Introduction

CSLA Framework

CSLA is a framework for building business applications. There are many great features built in CSLA: base classes for business objects and lists, business rules engine, authorization engine, remotable objects and many more. You can develop WindowsForms, WPF, Silverlight, even WindowsPhone7 applications using the same code base. However, all this functionality comes with one drawback, and that is complexity. Learning CSLA isn't the world's easiest thing to do.

Entity Framework

A lot of work needed when building a business application is writing the data access code. When working with CSLA you can choose data access technology as you wish. I started with low level classes like SqlCommand and SqlDataReader, later I used LinqToSql and when .Net Framework 4 was released, I started using Enity Framework. EF is not so great when you use it for the application business layer, but it’s a reasonable option for data access layer. EF has a nice model designer, model browser and an option to generate and refresh the model from the database. You can edit generated objects and EF preserves your changes when your refresh the model. EF supports inheritance and many-to-many relationships.
When you develop an application, common thing to start with is the database. There are other approaches, but many developers like the database first approach. Once you have created the database it’s very easy to create an EF model. Just import all the tables, views and stored procedures you need for your application. You can adjust the model in order to fit better to application needs by adding relations, inheritance or custom entities.

CslaExtension

When I started using CSLA my main complaint was the amount of hand written code. CSLA is a framework and does not have fancy tools around it, so you have to do everything manually. And I mean everything. You have to write all the properties, data access code, factory methods, etc. This is fine if you have few classes in your project, but if you have a few hundred classes, there's a lot of work needed just for basic plumbing code. This code is easy to write, but time-consuming. If you write few thousand of lines of code you have a big chance to do something wrong. Also, CSLA changes constantly, and if you write all the code manually, when something changes you have to change all the code by hand or to stay at the same version of CSLA for the life of the project. Those are some of the reasons why I started this project in the first place.

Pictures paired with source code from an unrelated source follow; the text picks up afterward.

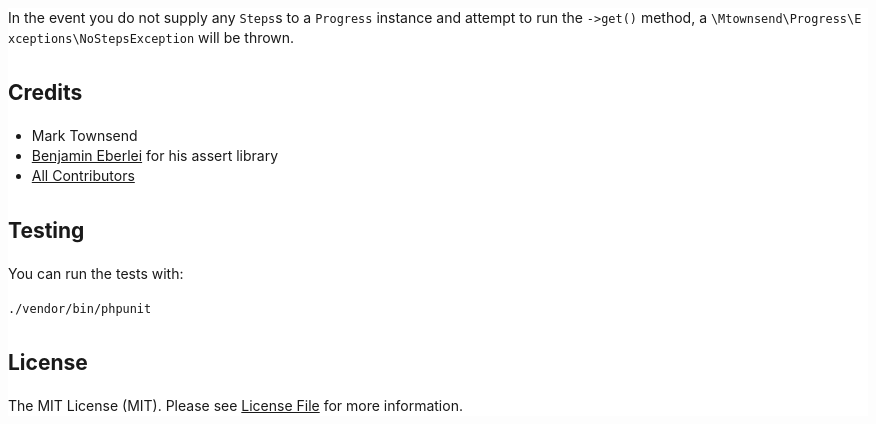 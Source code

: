 In the event you do not supply any `Steps`s to a `Progress` instance and attempt to run the `->get()` method, a `\Mtownsend\Progress\Exceptions\NoStepsException` will be thrown.

## Credits

- Mark Townsend
- [Benjamin Eberlei](https://github.com/beberlei) for his assert library
- [All Contributors](../../contributors)

## Testing

You can run the tests with:

```bash
./vendor/bin/phpunit
```

## License

The MIT License (MIT). Please see [License File](LICENSE.md) for more information.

Idea behind CslaExtension is that once you have created EF model that fits to the needs of your application, logical thing is to try to use that model to generate business layer classes.
This is accomplished with CslaExtension by adding custom properties to the EF designer, and with the T4 template which generates the code. Custom properties are added to different objects in the model: entities, properties, navigation properties and the model container. Using custom properties, you can define which classes and properties will be generated, parent-child relationships, access modifiers, namespaces and many more.
Good thing is that once you setup generation rules, they are preserved when refreshing the model from the database. Adding new properties to entities is a very simple task: add new column to the database table, refresh the model and code for that property is automatically generated. Generated classes are extensible by partial methods that are added to many places in the code. Also one can use events and override methods in order to customize generated classes. If that is not enough, you can write new CSLA class by hand and use entity framework for data acces.

Using CslaExtension, the time needed for initial development is much shorter. It’s also much easier to refactor code, add new objects and properties to the business layer. You can even customize T4 template in order to change code generation rules.